Add K8s native scheduler by harshach · Pull Request #24940 · open-metadata/OpenMetadata

harshach · 2025-12-21T01:04:19Z

Describe your changes:

Fixes

I worked on ... because ...

Type of change:

Checklist:

I have read the CONTRIBUTING document.
My PR title is Fixes <issue-number>: <short explanation>
I have commented on my code, particularly in hard-to-understand areas.
For JSON Schema changes: I updated the migration scripts or explained why it is not needed.

Summary by Gitar

New Kubernetes pipeline client:
- K8sPipelineClient.java (1,512 lines) implements native K8s scheduler using Jobs and CronJobs, eliminating Apache Airflow dependency
Resource management:
- ConfigMaps store pipeline configuration, Secrets handle sensitive data, CronJobs for scheduled pipelines, Jobs for on-demand runs
Enterprise reliability features:
- Resilience4j retry logic with exponential backoff, optimistic locking with resourceVersion, automatic rollback on partial deployment failures
Comprehensive test coverage:
- Unit tests with Mockito mocking K8s API, integration tests using K3s Testcontainers for real cluster validation

_{This will update automatically on new commits.}

gitar-bot · 2025-12-21T01:11:05Z

🔍 CI failure analysis for 1fcdce6: Three unrelated CI failures detected: (1) maven-postgresql-rdf-ci has a CI workflow configuration error, (2) playwright-ci-postgresql has flaky E2E tests (99.7% pass rate), (3) py-run-tests has a pre-existing AttributeError bug in metadata/sampler/processor.py affecting Trino classifier tests. All failures are unrelated to the K8s pipeline client changes in this PR.
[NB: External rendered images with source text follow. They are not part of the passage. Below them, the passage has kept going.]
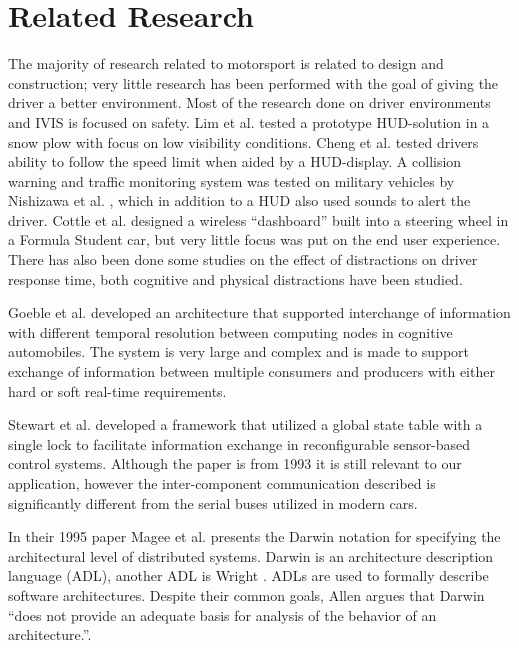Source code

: \section{Related Research}
\label{background:rel_reasearch}
The majority of research related to motorsport is related to design and
construction; very little research has been performed with the goal of giving
the driver a better environment. Most of the research done on driver
environments and IVIS is focused on safety. Lim et al. \cite{lim1999heads}
tested a prototype HUD-solution in a snow plow with focus on low visibility
conditions. Cheng et al. \cite{cheng2007intelligentVehicles} tested drivers
ability to follow the speed limit when aided by a HUD-display. A collision 
warning and traffic monitoring system was tested on military vehicles by
Nishizawa et al. \cite{nishizawa1997heads}, which in addition to a HUD also
used sounds to alert the driver. Cottle et al. \cite{wirelessDashboard}
designed a wireless ``dashboard'' built into a steering wheel in a Formula
Student car, but very little focus was put on the end user experience. There
has also been done some studies on the effect of distractions on driver response
time, both cognitive \cite{visualDistractionsStudy} and physical 
distractions \cite{hancock1999effects} have been studied.

Goeble et al. \cite{goebl2007realtimecapable}
developed an architecture that supported interchange of information with
different temporal resolution between computing nodes in cognitive automobiles.
The system is very large and complex and is made to support exchange of
information between multiple consumers and producers with either hard or soft 
real-time requirements.

Stewart et al. \cite{stewart1993integration} developed a framework that
utilized a global state table with a single lock to facilitate information 
exchange in reconfigurable sensor-based control systems. Although the paper is
from 1993 it is still relevant to our application, however the inter-component communication described is significantly
different from the serial buses utilized in modern cars.

In their 1995 paper Magee et al. \cite{magee1995specifying} presents the 
Darwin notation for specifying the architectural level of distributed 
systems. Darwin is an architecture description language (ADL), another ADL is
Wright \cite{Allen97Thesis}. ADLs are used to formally describe software architectures.
Despite their common goals, Allen \cite[p. 24]{Allen97Thesis} argues that Darwin
``does not provide an adequate basis for analysis of the behavior of an
architecture.''.



\endgroup %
Combined CI Failure Analysis

This PR encountered three separate CI failures, all unrelated to the PR's code changes:

Failure 1: maven-postgresql-rdf-ci

Issue: CI workflow configuration error

Root Cause: Missing configuration file reference after Docker containers started

Relationship: UNRELATED - PR adds K8s client code, not CI workflows

Failure 2: playwright-ci-postgresql (6, 6)

Issue:

1 failed: GlossaryImportExport.spec.ts (file upload timeout)
3 flaky tests
384 passed (99.7% pass rate)

Root Cause: Environmental flakiness (I/O timeouts, access token failures)

Relationship: UNRELATED - PR adds backend Java code, not Playwright/frontend

Failure 3: py-run-tests (3.11) ⚠️

Issue: Python integration tests failed with 7 errors in Trino classifier tests:

ERROR test_auto_classification_workflow[{database_service}.minio.my_schema.*]
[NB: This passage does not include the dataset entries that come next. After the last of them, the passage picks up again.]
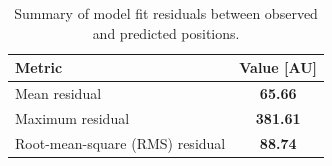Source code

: \documentclass[linenumbers,trackchanges,astrosymb,]{aastex7}
\begin{document}
\begin{table}[ht!]
\centering
\caption{Summary of model fit residuals between observed and predicted positions.}
\label{tab:residuals}
\begin{tabular}{lc}
\hline
\textbf{Metric} & \textbf{Value [AU]} \\
\hline
Mean residual &  \textbf{65.66} \\
Maximum residual & \textbf{381.61} \\
Root-mean-square (RMS) residual & \textbf{88.74} \\
\hline
\end{tabular}
\end{table}

\clearpage




\end{document}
Result: 483 passed, 21 skipped, 1 xfailed, 7 errors

Root Cause: Pre-existing bug in sampler processor at metadata/sampler/processor.py:169:

AttributeError: 'NoneType' object has no attribute 'name'

File "metadata/sampler/processor.py", line 169, in _copy_service_config
    config_copy.catalog = database.name.root  # type: ignore
                          ^^^^^^^^^^^^^
AttributeError: 'NoneType' object has no attribute 'name'

The Problem: Code assumes database.name exists but it's None for Trino/MinIO test entities. All 7 failures occur when processing tables from docker_test_trino0.minio.my_schema.*

Evidence:

Specific error location: metadata/sampler/processor.py line 169
Affected test: ingestion/tests/integration/trino/test_classifier.py
Same AttributeError for all 7 test cases
Trino client logs show "failed after 3 attempts"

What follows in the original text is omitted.